DATA UNDER STUDY below:

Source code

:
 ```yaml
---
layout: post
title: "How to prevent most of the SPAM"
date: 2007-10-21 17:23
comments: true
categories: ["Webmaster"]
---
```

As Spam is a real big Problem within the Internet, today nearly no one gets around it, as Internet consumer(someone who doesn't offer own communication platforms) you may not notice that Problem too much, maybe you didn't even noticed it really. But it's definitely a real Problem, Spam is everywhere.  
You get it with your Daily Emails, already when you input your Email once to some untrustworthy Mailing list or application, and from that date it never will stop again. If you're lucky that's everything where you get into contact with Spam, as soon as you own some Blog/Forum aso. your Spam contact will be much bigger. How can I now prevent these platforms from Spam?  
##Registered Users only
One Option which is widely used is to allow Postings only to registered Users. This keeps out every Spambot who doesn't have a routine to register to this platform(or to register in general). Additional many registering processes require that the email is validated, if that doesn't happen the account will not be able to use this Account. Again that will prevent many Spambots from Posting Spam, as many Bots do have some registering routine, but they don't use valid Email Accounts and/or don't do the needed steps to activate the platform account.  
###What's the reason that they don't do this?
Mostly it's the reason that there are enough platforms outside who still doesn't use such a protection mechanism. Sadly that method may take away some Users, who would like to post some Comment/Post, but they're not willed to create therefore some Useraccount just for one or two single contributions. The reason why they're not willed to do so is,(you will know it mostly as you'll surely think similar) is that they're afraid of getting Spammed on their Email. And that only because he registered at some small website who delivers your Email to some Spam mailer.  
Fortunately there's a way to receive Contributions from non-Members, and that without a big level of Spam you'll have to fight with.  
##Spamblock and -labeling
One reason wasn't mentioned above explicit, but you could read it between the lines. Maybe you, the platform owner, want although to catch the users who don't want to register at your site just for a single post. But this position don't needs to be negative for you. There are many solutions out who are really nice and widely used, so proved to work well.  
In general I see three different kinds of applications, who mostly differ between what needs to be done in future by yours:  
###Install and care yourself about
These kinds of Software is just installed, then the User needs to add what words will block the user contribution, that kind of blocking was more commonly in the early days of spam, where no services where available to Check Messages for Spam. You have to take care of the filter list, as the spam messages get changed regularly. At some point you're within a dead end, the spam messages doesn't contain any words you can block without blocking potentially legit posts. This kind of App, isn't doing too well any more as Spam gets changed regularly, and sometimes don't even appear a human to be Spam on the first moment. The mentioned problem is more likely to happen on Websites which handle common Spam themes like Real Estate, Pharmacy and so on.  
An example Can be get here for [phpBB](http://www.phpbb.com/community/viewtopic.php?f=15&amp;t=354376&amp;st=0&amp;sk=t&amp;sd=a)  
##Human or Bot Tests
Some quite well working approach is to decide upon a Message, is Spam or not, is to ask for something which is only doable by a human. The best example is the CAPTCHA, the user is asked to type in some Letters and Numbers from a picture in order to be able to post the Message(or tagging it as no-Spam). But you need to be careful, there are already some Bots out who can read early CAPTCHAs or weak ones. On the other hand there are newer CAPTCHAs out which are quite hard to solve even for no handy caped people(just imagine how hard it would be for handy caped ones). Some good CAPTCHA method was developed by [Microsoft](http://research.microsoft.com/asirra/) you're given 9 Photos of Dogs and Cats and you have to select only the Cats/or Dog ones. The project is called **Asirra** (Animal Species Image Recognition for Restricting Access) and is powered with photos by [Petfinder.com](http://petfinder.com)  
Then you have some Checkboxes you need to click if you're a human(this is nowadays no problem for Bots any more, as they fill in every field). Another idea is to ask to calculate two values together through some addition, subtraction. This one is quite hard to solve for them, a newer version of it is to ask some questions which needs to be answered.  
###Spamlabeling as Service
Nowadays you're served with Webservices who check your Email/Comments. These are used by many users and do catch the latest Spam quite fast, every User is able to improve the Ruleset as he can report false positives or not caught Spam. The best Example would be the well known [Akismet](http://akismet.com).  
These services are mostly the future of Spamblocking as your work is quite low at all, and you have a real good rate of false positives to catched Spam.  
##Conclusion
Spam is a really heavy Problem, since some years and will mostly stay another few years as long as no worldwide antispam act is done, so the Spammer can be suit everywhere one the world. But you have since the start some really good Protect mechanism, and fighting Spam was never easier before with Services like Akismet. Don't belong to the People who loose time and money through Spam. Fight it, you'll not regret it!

End of DATA UNDER STUDY.

= PROBLEM =
The response must consist solely of the lines from the first line of the entries through the line containing "##Registered Users only", repeated exactly.

= COMPLETED EXERCISE =
Source code

:
 ```yaml
---
layout: post
title: "How to prevent most of the SPAM"
date: 2007-10-21 17:23
comments: true
categories: ["Webmaster"]
---
```

As Spam is a real big Problem within the Internet, today nearly no one gets around it, as Internet consumer(someone who doesn't offer own communication platforms) you may not notice that Problem too much, maybe you didn't even noticed it really. But it's definitely a real Problem, Spam is everywhere.  
You get it with your Daily Emails, already when you input your Email once to some untrustworthy Mailing list or application, and from that date it never will stop again. If you're lucky that's everything where you get into contact with Spam, as soon as you own some Blog/Forum aso. your Spam contact will be much bigger. How can I now prevent these platforms from Spam?  
##Registered Users only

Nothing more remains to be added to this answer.